Records excerpted from a collection
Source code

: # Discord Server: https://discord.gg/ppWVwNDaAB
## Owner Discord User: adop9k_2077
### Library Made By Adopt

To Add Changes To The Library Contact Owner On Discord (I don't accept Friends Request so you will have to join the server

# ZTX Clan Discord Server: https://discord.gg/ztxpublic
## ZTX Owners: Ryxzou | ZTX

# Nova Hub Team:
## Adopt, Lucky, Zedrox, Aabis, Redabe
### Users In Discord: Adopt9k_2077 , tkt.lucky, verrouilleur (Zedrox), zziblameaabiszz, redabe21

Task directions: When you find a line in the records that contains the word "Library", copy it.

Result:
### Library Made By Adopt
To Add Changes To The Library Contact Owner On Discord (I don't accept Friends Request so you will have to join the server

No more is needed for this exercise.